Task requirements
Give only the number of lines in the records below that contain the word "palette".

Stored data
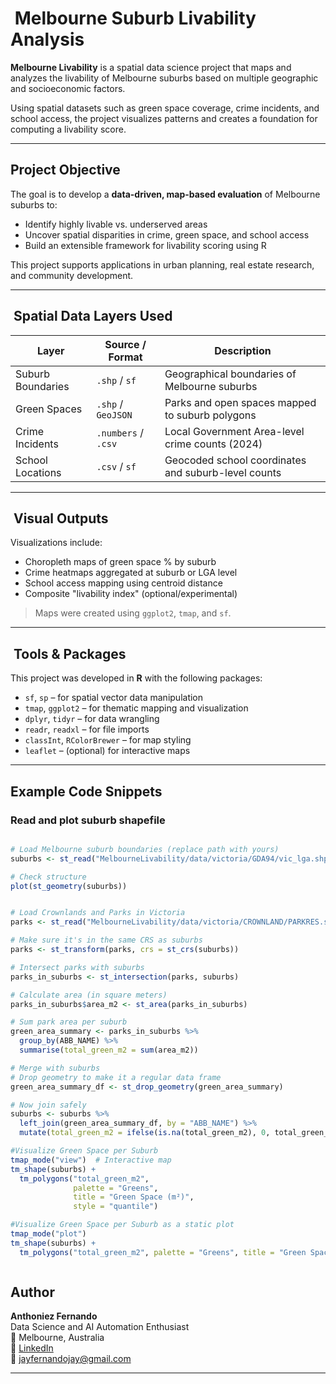 # ️ Melbourne Suburb Livability Analysis

**Melbourne Livability** is a spatial data science project that maps and analyzes the livability of Melbourne suburbs based on multiple geographic and socioeconomic factors.

Using spatial datasets such as green space coverage, crime incidents, and school access, the project visualizes patterns and creates a foundation for computing a livability score.

---

##  Project Objective

The goal is to develop a **data-driven, map-based evaluation** of Melbourne suburbs to:

- Identify highly livable vs. underserved areas
- Uncover spatial disparities in crime, green space, and school access
- Build an extensible framework for livability scoring using R

This project supports applications in urban planning, real estate research, and community development.

---

## ️ Spatial Data Layers Used

| Layer                 | Source / Format | Description                                         |
|----------------------|------------------|-----------------------------------------------------|
| Suburb Boundaries     | `.shp` / `sf`     | Geographical boundaries of Melbourne suburbs        |
| Green Spaces          | `.shp` / `GeoJSON`| Parks and open spaces mapped to suburb polygons     |
| Crime Incidents       | `.numbers` / `.csv`| Local Government Area-level crime counts (2024)     |
| School Locations      | `.csv` / `sf`     | Geocoded school coordinates and suburb-level counts |

---

## ️ Visual Outputs

Visualizations include:

- Choropleth maps of green space % by suburb
- Crime heatmaps aggregated at suburb or LGA level
- School access mapping using centroid distance
- Composite "livability index" (optional/experimental)

>  Maps were created using `ggplot2`, `tmap`, and `sf`.

---

## ️ Tools & Packages

This project was developed in **R** with the following packages:

- `sf`, `sp` – for spatial vector data manipulation
- `tmap`, `ggplot2` – for thematic mapping and visualization
- `dplyr`, `tidyr` – for data wrangling
- `readr`, `readxl` – for file imports
- `classInt`, `RColorBrewer` – for map styling
- `leaflet` – (optional) for interactive maps

---

##  Example Code Snippets

### Read and plot suburb shapefile
```r

# Load Melbourne suburb boundaries (replace path with yours)
suburbs <- st_read("MelbourneLivability/data/victoria/GDA94/vic_lga.shp")  

# Check structure
plot(st_geometry(suburbs))


# Load Crownlands and Parks in Victoria
parks <- st_read("MelbourneLivability/data/victoria/CROWNLAND/PARKRES.shp")

# Make sure it's in the same CRS as suburbs
parks <- st_transform(parks, crs = st_crs(suburbs))

# Intersect parks with suburbs
parks_in_suburbs <- st_intersection(parks, suburbs)

# Calculate area (in square meters)
parks_in_suburbs$area_m2 <- st_area(parks_in_suburbs)

# Sum park area per suburb
green_area_summary <- parks_in_suburbs %>%
  group_by(ABB_NAME) %>%
  summarise(total_green_m2 = sum(area_m2))

# Merge with suburbs
# Drop geometry to make it a regular data frame
green_area_summary_df <- st_drop_geometry(green_area_summary)

# Now join safely
suburbs <- suburbs %>%
  left_join(green_area_summary_df, by = "ABB_NAME") %>%
  mutate(total_green_m2 = ifelse(is.na(total_green_m2), 0, total_green_m2))

#Visualize Green Space per Suburb
tmap_mode("view")  # Interactive map
tm_shape(suburbs) +
  tm_polygons("total_green_m2", 
              palette = "Greens", 
              title = "Green Space (m²)",
              style = "quantile")

#Visualize Green Space per Suburb as a static plot
tmap_mode("plot")
tm_shape(suburbs) +
  tm_polygons("total_green_m2", palette = "Greens", title = "Green Space (m²)")



```  

## Author

**Anthoniez Fernando**  
Data Science and AI Automation Enthusiast  
📍 Melbourne, Australia  
🔗 [LinkedIn](https://www.linkedin.com/in/jayamini-anthoniez-fernando/)  
📧 [jayfernandojay@gmail.com](mailto:jayfernandojay@gmail.com)


---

Answer to this task
2